Earlier this year, a Canadian couple rented out their house on Airbnb to a small wedding party for a weekend.
By Monday morning, though, there house was a disaster zone, with damage that's taking $150,000 to fix. On this occasion, the cost is being met by Airbnb - but that isn't always the case. We look at how to make sure you're covered, as well as how to make sure you stay the right side of the law.
First, and most importantly, hosts should understand that Airbnb's Host Guarantee isn't a catch-all for all damage or financial loss. It's designed to protect hosts for damages to their own property or possessions by a guest - but that's all.
If the guest manages to flood the flat below, for example, you're on your own. It also doesn't cover damage to communal areas, and cash, valuables and pets are excluded.
As a result, you'll need to talk to your own insurer to be sure you're covered - and probably pay a little more.
There's also no personal liability insurance included in the Host Guarantee; so, if a guest sues you because they've hurt themselves and think it's your fault, you wouldn't be covered. Again, you'll need additional insurance.

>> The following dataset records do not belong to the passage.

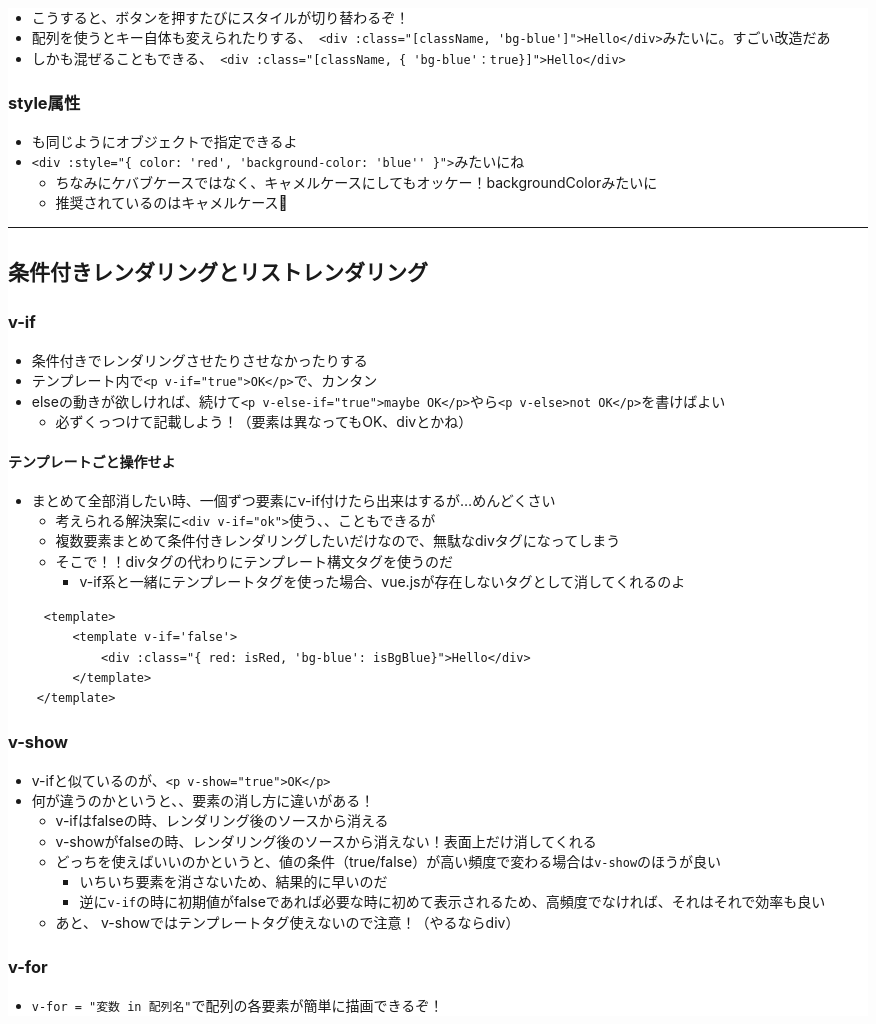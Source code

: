 - こうすると、ボタンを押すたびにスタイルが切り替わるぞ！
- 配列を使うとキー自体も変えられたりする、` <div :class="[className, 'bg-blue']">Hello</div>`みたいに。すごい改造だあ
- しかも混ぜることもできる、` <div :class="[className, { 'bg-blue'：true}]">Hello</div>`

### style属性

- も同じようにオブジェクトで指定できるよ
- `<div :style="{ color: 'red', 'background-color: 'blue'' }">`みたいにね
  - ちなみにケバブケースではなく、キャメルケースにしてもオッケー！backgroundColorみたいに
  - 推奨されているのはキャメルケース🐫

-------------------------

## 条件付きレンダリングとリストレンダリング

### v-if

- 条件付きでレンダリングさせたりさせなかったりする
- テンプレート内で`<p v-if="true">OK</p>`で、カンタン
- elseの動きが欲しければ、続けて`<p v-else-if="true">maybe OK</p>`やら`<p v-else>not OK</p>`を書けばよい
  - 必ずくっつけて記載しよう！（要素は異なってもOK、divとかね）
    
#### テンプレートごと操作せよ

- まとめて全部消したい時、一個ずつ要素にv-if付けたら出来はするが…めんどくさい
  - 考えられる解決案に`<div v-if="ok">`使う、、こともできるが
  - 複数要素まとめて条件付きレンダリングしたいだけなので、無駄なdivタグになってしまう
  - そこで！！divタグの代わりにテンプレート構文タグを使うのだ
    - v-if系と一緒にテンプレートタグを使った場合、vue.jsが存在しないタグとして消してくれるのよ

```
     <template>
	     <template v-if='false'>
	         <div :class="{ red: isRed, 'bg-blue': isBgBlue}">Hello</div>
	     </template>
    </template>
```

### v-show

- v-ifと似ているのが、`<p v-show="true">OK</p>`
- 何が違うのかというと、、要素の消し方に違いがある！
  - v-ifはfalseの時、レンダリング後のソースから消える 
  - v-showがfalseの時、レンダリング後のソースから消えない！表面上だけ消してくれる
  - どっちを使えばいいのかというと、値の条件（true/false）が高い頻度で変わる場合は`v-show`のほうが良い
    - いちいち要素を消さないため、結果的に早いのだ
    - 逆に`v-if`の時に初期値がfalseであれば必要な時に初めて表示されるため、高頻度でなければ、それはそれで効率も良い
  - あと、 v-showではテンプレートタグ使えないので注意！（やるならdiv）

### v-for

- `v-for = "変数 in 配列名"`で配列の各要素が簡単に描画できるぞ！
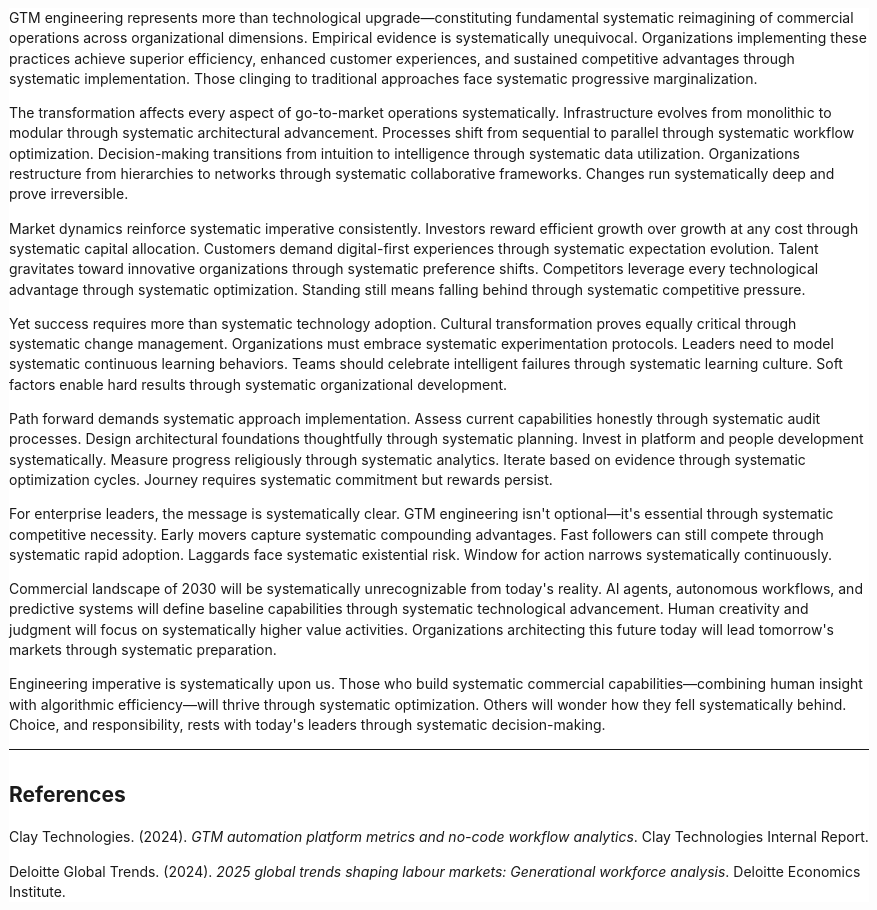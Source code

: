 GTM engineering represents more than technological upgrade—constituting fundamental systematic reimagining of commercial operations across organizational dimensions. Empirical evidence is systematically unequivocal. Organizations implementing these practices achieve superior efficiency, enhanced customer experiences, and sustained competitive advantages through systematic implementation. Those clinging to traditional approaches face systematic progressive marginalization.

The transformation affects every aspect of go-to-market operations systematically. Infrastructure evolves from monolithic to modular through systematic architectural advancement. Processes shift from sequential to parallel through systematic workflow optimization. Decision-making transitions from intuition to intelligence through systematic data utilization. Organizations restructure from hierarchies to networks through systematic collaborative frameworks. Changes run systematically deep and prove irreversible.

Market dynamics reinforce systematic imperative consistently. Investors reward efficient growth over growth at any cost through systematic capital allocation. Customers demand digital-first experiences through systematic expectation evolution. Talent gravitates toward innovative organizations through systematic preference shifts. Competitors leverage every technological advantage through systematic optimization. Standing still means falling behind through systematic competitive pressure.

Yet success requires more than systematic technology adoption. Cultural transformation proves equally critical through systematic change management. Organizations must embrace systematic experimentation protocols. Leaders need to model systematic continuous learning behaviors. Teams should celebrate intelligent failures through systematic learning culture. Soft factors enable hard results through systematic organizational development.

Path forward demands systematic approach implementation. Assess current capabilities honestly through systematic audit processes. Design architectural foundations thoughtfully through systematic planning. Invest in platform and people development systematically. Measure progress religiously through systematic analytics. Iterate based on evidence through systematic optimization cycles. Journey requires systematic commitment but rewards persist.

For enterprise leaders, the message is systematically clear. GTM engineering isn't optional—it's essential through systematic competitive necessity. Early movers capture systematic compounding advantages. Fast followers can still compete through systematic rapid adoption. Laggards face systematic existential risk. Window for action narrows systematically continuously.

Commercial landscape of 2030 will be systematically unrecognizable from today's reality. AI agents, autonomous workflows, and predictive systems will define baseline capabilities through systematic technological advancement. Human creativity and judgment will focus on systematically higher value activities. Organizations architecting this future today will lead tomorrow's markets through systematic preparation.

Engineering imperative is systematically upon us. Those who build systematic commercial capabilities—combining human insight with algorithmic efficiency—will thrive through systematic optimization. Others will wonder how they fell systematically behind. Choice, and responsibility, rests with today's leaders through systematic decision-making.

---

## References

Clay Technologies. (2024). *GTM automation platform metrics and no-code workflow analytics*. Clay Technologies Internal Report.

Deloitte Global Trends. (2024). *2025 global trends shaping labour markets: Generational workforce analysis*. Deloitte Economics Institute.
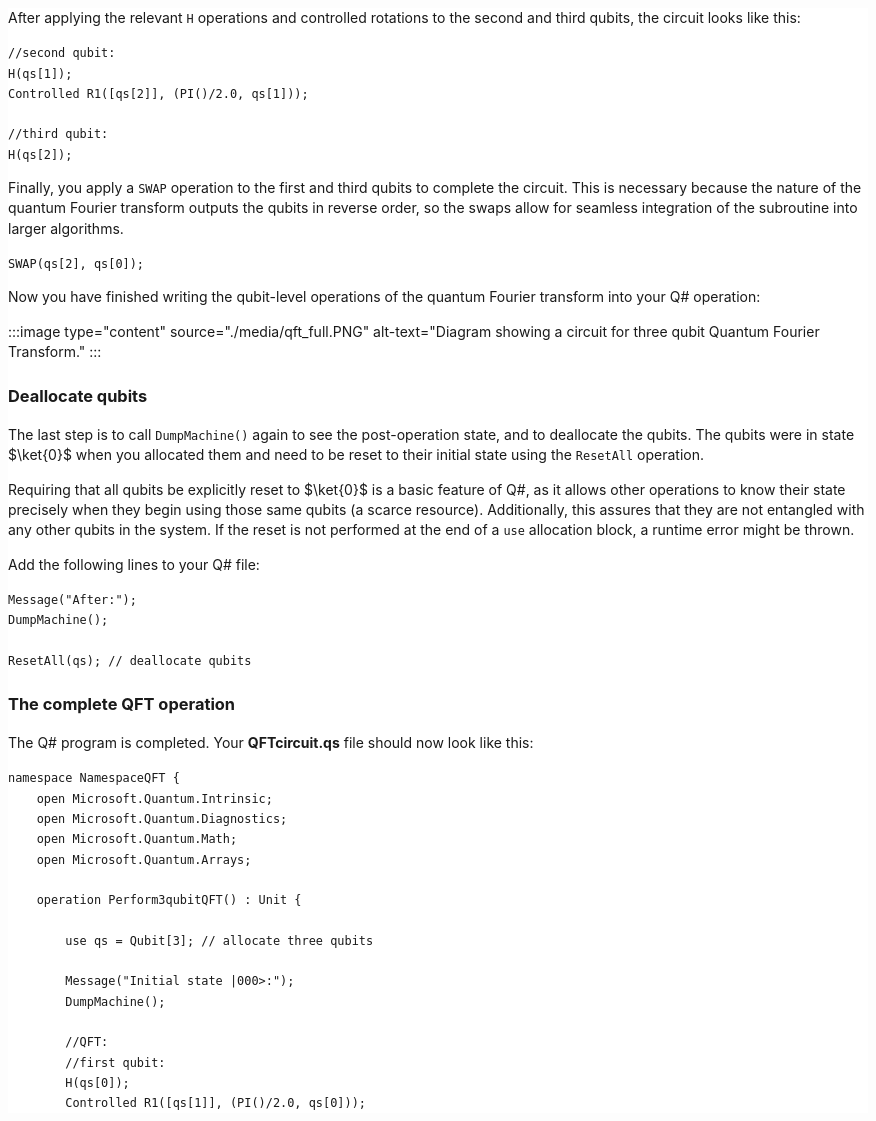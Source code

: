 After applying the relevant `H` operations and controlled rotations to the second and third qubits, the circuit looks like this:

```qsharp
//second qubit:
H(qs[1]);
Controlled R1([qs[2]], (PI()/2.0, qs[1]));

//third qubit:
H(qs[2]);
```

Finally, you apply a `SWAP` operation to the first and third qubits to complete the circuit. This is necessary because the nature of the quantum Fourier transform outputs the qubits in reverse order, so the swaps allow for seamless integration of the subroutine into larger algorithms.

```qsharp
SWAP(qs[2], qs[0]);
```

Now you have finished writing the qubit-level operations of the quantum Fourier transform into your Q# operation:

:::image type="content" source="./media/qft_full.PNG" alt-text="Diagram showing a circuit for three qubit Quantum Fourier Transform." :::

### Deallocate qubits

The last step is to call `DumpMachine()` again to see the post-operation state, and to deallocate the qubits. The qubits were in state $\ket{0}$ when you allocated them and need to be reset to their initial state using the `ResetAll` operation.

Requiring that all qubits be explicitly reset to $\ket{0}$ is a basic feature of Q#, as it allows other operations to know their state precisely when they begin using those same qubits (a scarce resource). Additionally, this assures that they are not entangled with any other qubits in the system. If the reset is not performed at the end of a `use` allocation block, a runtime error might be thrown.

Add the following lines to your Q# file:

```qsharp
Message("After:");
DumpMachine();

ResetAll(qs); // deallocate qubits
```

### The complete QFT operation

The Q# program is completed. Your **QFTcircuit.qs** file should now look like this:

```qsharp
namespace NamespaceQFT {
    open Microsoft.Quantum.Intrinsic;
    open Microsoft.Quantum.Diagnostics;
    open Microsoft.Quantum.Math;
    open Microsoft.Quantum.Arrays;

    operation Perform3qubitQFT() : Unit {

        use qs = Qubit[3]; // allocate three qubits

        Message("Initial state |000>:");
        DumpMachine();

        //QFT:
        //first qubit:
        H(qs[0]);
        Controlled R1([qs[1]], (PI()/2.0, qs[0]));
```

Meanwhile, having paying guests in your home means you'll have to comply with fire safety rules. These aren't particularly onerous, or even specific, but you are expected to have considered potential hazards and done all you can to minimise them.
You'll also, of course, need to comply with tax rules. In his recent budget, Chancellor George Osborne scrapped the current Rent-a-Room allowance and announced that people would be able to receive as much as £7,500 a year tax-free.
One problem you won't need to worry about is applying for planning permission. Until recently, Londoners were required to do this before letting out a room - or face fines of up to £20,000. However, there is still a limit on how much you do it, with lets limited to 90 days a year.
Finally, you may need to expect the unexpected. Last year, a California woman was forced to take legal action after a guest refused to leave - and because the let was longer than a month, under California law, the guest had a case for squatters' rights.
Rest assured, though: Airbnb promises to do all it can to help, and UK law is rather more favourable to the host.